> [Activity]:
Working line by line, output the entries below exactly as they appear.

> [Material provided]:
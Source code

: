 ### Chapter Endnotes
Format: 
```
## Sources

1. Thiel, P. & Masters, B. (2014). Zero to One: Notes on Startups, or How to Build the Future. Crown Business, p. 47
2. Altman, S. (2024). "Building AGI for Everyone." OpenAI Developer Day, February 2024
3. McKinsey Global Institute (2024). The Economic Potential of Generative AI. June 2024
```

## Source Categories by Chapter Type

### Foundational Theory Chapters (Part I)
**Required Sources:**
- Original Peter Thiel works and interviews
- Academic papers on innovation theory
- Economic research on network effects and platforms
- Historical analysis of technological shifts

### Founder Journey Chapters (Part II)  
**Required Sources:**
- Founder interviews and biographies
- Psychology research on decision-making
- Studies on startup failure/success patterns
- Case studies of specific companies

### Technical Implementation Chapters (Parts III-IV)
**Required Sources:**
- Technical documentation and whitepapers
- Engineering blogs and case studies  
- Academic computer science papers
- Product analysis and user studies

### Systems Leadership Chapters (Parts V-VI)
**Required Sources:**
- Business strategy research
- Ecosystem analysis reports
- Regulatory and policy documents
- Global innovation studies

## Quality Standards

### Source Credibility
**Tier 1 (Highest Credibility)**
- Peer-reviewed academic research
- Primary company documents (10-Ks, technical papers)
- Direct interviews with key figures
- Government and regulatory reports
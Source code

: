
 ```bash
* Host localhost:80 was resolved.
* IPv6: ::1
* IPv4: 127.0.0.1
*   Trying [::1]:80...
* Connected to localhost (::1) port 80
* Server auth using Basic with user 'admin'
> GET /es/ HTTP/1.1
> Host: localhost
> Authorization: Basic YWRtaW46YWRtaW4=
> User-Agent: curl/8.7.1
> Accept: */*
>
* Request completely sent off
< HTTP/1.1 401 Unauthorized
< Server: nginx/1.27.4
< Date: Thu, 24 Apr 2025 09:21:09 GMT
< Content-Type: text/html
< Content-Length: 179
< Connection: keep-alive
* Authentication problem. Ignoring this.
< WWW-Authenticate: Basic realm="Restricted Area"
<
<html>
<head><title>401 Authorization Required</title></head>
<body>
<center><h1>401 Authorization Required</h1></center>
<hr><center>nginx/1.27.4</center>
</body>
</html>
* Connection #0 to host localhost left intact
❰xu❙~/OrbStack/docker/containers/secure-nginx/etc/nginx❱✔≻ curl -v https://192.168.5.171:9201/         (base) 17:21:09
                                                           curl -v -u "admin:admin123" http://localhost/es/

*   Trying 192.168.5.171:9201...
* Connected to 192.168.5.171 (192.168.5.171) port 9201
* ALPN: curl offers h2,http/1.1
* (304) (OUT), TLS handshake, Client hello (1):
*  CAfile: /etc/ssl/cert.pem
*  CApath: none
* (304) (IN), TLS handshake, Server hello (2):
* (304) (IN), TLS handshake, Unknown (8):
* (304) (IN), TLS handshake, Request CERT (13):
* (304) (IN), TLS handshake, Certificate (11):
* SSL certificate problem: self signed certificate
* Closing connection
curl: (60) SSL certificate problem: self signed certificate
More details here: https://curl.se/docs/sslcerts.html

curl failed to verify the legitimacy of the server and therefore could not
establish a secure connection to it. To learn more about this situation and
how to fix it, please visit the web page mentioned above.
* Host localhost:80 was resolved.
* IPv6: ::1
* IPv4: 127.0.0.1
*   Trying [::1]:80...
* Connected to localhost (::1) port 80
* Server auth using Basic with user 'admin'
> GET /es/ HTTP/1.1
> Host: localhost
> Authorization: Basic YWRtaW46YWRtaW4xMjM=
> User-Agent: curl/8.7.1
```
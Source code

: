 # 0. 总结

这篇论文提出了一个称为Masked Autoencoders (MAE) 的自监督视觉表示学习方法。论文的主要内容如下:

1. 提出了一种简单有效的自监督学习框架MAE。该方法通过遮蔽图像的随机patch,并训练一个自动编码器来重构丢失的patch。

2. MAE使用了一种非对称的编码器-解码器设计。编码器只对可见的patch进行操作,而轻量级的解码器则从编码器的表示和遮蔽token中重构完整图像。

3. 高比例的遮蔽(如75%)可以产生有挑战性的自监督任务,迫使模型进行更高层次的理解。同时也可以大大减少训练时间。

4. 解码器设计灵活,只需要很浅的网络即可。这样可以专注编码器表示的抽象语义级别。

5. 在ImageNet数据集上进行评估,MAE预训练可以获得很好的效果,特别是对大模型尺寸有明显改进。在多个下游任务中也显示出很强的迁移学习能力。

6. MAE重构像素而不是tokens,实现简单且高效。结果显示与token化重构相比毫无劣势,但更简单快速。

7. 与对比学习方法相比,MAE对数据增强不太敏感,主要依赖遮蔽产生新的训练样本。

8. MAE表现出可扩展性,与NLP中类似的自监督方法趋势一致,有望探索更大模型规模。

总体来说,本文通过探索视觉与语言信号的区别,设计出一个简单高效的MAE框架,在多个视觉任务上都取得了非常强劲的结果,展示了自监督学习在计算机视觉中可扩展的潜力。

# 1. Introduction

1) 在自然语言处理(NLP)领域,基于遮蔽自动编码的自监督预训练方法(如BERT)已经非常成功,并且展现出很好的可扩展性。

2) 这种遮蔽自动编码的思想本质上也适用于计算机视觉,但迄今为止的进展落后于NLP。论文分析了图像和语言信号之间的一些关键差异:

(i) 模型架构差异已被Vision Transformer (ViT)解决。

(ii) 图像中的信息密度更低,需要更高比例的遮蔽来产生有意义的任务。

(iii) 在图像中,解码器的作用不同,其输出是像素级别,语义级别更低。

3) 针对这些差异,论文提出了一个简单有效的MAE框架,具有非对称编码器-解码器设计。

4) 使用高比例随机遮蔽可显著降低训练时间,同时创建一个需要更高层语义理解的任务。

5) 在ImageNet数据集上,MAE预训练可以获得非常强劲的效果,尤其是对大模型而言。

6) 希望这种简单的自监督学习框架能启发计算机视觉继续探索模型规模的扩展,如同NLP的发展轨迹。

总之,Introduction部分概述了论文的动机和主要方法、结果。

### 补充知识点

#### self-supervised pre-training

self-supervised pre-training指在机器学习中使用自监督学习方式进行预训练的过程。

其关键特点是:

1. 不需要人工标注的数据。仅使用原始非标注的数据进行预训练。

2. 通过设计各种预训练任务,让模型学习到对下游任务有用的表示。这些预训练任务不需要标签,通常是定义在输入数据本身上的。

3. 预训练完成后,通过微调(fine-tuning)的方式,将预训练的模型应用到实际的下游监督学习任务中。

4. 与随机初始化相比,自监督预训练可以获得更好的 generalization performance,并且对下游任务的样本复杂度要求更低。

> [Solution for this problem]:
Source code

: ### Chapter Endnotes
Format: 
```
## Sources

1. Thiel, P. & Masters, B. (2014). Zero to One: Notes on Startups, or How to Build the Future. Crown Business, p. 47
2. Altman, S. (2024). "Building AGI for Everyone." OpenAI Developer Day, February 2024
3. McKinsey Global Institute (2024). The Economic Potential of Generative AI. June 2024
```

## Source Categories by Chapter Type

### Foundational Theory Chapters (Part I)
**Required Sources:**
- Original Peter Thiel works and interviews
- Academic papers on innovation theory
- Economic research on network effects and platforms
- Historical analysis of technological shifts

### Founder Journey Chapters (Part II)  
**Required Sources:**
- Founder interviews and biographies
- Psychology research on decision-making
- Studies on startup failure/success patterns
- Case studies of specific companies

### Technical Implementation Chapters (Parts III-IV)
**Required Sources:**
- Technical documentation and whitepapers
- Engineering blogs and case studies  
- Academic computer science papers
- Product analysis and user studies

### Systems Leadership Chapters (Parts V-VI)
**Required Sources:**
- Business strategy research
- Ecosystem analysis reports
- Regulatory and policy documents
- Global innovation studies

## Quality Standards

### Source Credibility
**Tier 1 (Highest Credibility)**
- Peer-reviewed academic research
- Primary company documents (10-Ks, technical papers)
- Direct interviews with key figures
- Government and regulatory reports
Source code

:
 ```bash
* Host localhost:80 was resolved.
* IPv6: ::1
* IPv4: 127.0.0.1
*   Trying [::1]:80...
* Connected to localhost (::1) port 80
* Server auth using Basic with user 'admin'
> GET /es/ HTTP/1.1
> Host: localhost
> Authorization: Basic YWRtaW46YWRtaW4=
> User-Agent: curl/8.7.1
> Accept: */*
>
* Request completely sent off
< HTTP/1.1 401 Unauthorized
< Server: nginx/1.27.4
< Date: Thu, 24 Apr 2025 09:21:09 GMT
< Content-Type: text/html
< Content-Length: 179
< Connection: keep-alive
* Authentication problem. Ignoring this.
< WWW-Authenticate: Basic realm="Restricted Area"
<
<html>
<head><title>401 Authorization Required</title></head>
<body>
<center><h1>401 Authorization Required</h1></center>
<hr><center>nginx/1.27.4</center>
</body>
</html>
* Connection #0 to host localhost left intact
❰xu❙~/OrbStack/docker/containers/secure-nginx/etc/nginx❱✔≻ curl -v https://192.168.5.171:9201/         (base) 17:21:09
                                                           curl -v -u "admin:admin123" http://localhost/es/

*   Trying 192.168.5.171:9201...
* Connected to 192.168.5.171 (192.168.5.171) port 9201
* ALPN: curl offers h2,http/1.1
* (304) (OUT), TLS handshake, Client hello (1):
*  CAfile: /etc/ssl/cert.pem
*  CApath: none
* (304) (IN), TLS handshake, Server hello (2):
* (304) (IN), TLS handshake, Unknown (8):
* (304) (IN), TLS handshake, Request CERT (13):
* (304) (IN), TLS handshake, Certificate (11):
* SSL certificate problem: self signed certificate
* Closing connection
curl: (60) SSL certificate problem: self signed certificate
More details here: https://curl.se/docs/sslcerts.html

curl failed to verify the legitimacy of the server and therefore could not
establish a secure connection to it. To learn more about this situation and
how to fix it, please visit the web page mentioned above.
* Host localhost:80 was resolved.
* IPv6: ::1
* IPv4: 127.0.0.1
*   Trying [::1]:80...
* Connected to localhost (::1) port 80
* Server auth using Basic with user 'admin'
> GET /es/ HTTP/1.1
> Host: localhost
> Authorization: Basic YWRtaW46YWRtaW4xMjM=
> User-Agent: curl/8.7.1
```
Source code

: # 0. 总结

这篇论文提出了一个称为Masked Autoencoders (MAE) 的自监督视觉表示学习方法。论文的主要内容如下:

1. 提出了一种简单有效的自监督学习框架MAE。该方法通过遮蔽图像的随机patch,并训练一个自动编码器来重构丢失的patch。

2. MAE使用了一种非对称的编码器-解码器设计。编码器只对可见的patch进行操作,而轻量级的解码器则从编码器的表示和遮蔽token中重构完整图像。

3. 高比例的遮蔽(如75%)可以产生有挑战性的自监督任务,迫使模型进行更高层次的理解。同时也可以大大减少训练时间。

4. 解码器设计灵活,只需要很浅的网络即可。这样可以专注编码器表示的抽象语义级别。

5. 在ImageNet数据集上进行评估,MAE预训练可以获得很好的效果,特别是对大模型尺寸有明显改进。在多个下游任务中也显示出很强的迁移学习能力。

6. MAE重构像素而不是tokens,实现简单且高效。结果显示与token化重构相比毫无劣势,但更简单快速。

7. 与对比学习方法相比,MAE对数据增强不太敏感,主要依赖遮蔽产生新的训练样本。

8. MAE表现出可扩展性,与NLP中类似的自监督方法趋势一致,有望探索更大模型规模。

总体来说,本文通过探索视觉与语言信号的区别,设计出一个简单高效的MAE框架,在多个视觉任务上都取得了非常强劲的结果,展示了自监督学习在计算机视觉中可扩展的潜力。

# 1. Introduction

1) 在自然语言处理(NLP)领域,基于遮蔽自动编码的自监督预训练方法(如BERT)已经非常成功,并且展现出很好的可扩展性。

2) 这种遮蔽自动编码的思想本质上也适用于计算机视觉,但迄今为止的进展落后于NLP。论文分析了图像和语言信号之间的一些关键差异:

(i) 模型架构差异已被Vision Transformer (ViT)解决。

(ii) 图像中的信息密度更低,需要更高比例的遮蔽来产生有意义的任务。

(iii) 在图像中,解码器的作用不同,其输出是像素级别,语义级别更低。

3) 针对这些差异,论文提出了一个简单有效的MAE框架,具有非对称编码器-解码器设计。

4) 使用高比例随机遮蔽可显著降低训练时间,同时创建一个需要更高层语义理解的任务。

5) 在ImageNet数据集上,MAE预训练可以获得非常强劲的效果,尤其是对大模型而言。

6) 希望这种简单的自监督学习框架能启发计算机视觉继续探索模型规模的扩展,如同NLP的发展轨迹。

总之,Introduction部分概述了论文的动机和主要方法、结果。

### 补充知识点

#### self-supervised pre-training

self-supervised pre-training指在机器学习中使用自监督学习方式进行预训练的过程。

其关键特点是:

1. 不需要人工标注的数据。仅使用原始非标注的数据进行预训练。

2. 通过设计各种预训练任务,让模型学习到对下游任务有用的表示。这些预训练任务不需要标签,通常是定义在输入数据本身上的。

3. 预训练完成后,通过微调(fine-tuning)的方式,将预训练的模型应用到实际的下游监督学习任务中。

4. 与随机初始化相比,自监督预训练可以获得更好的 generalization performance,并且对下游任务的样本复杂度要求更低。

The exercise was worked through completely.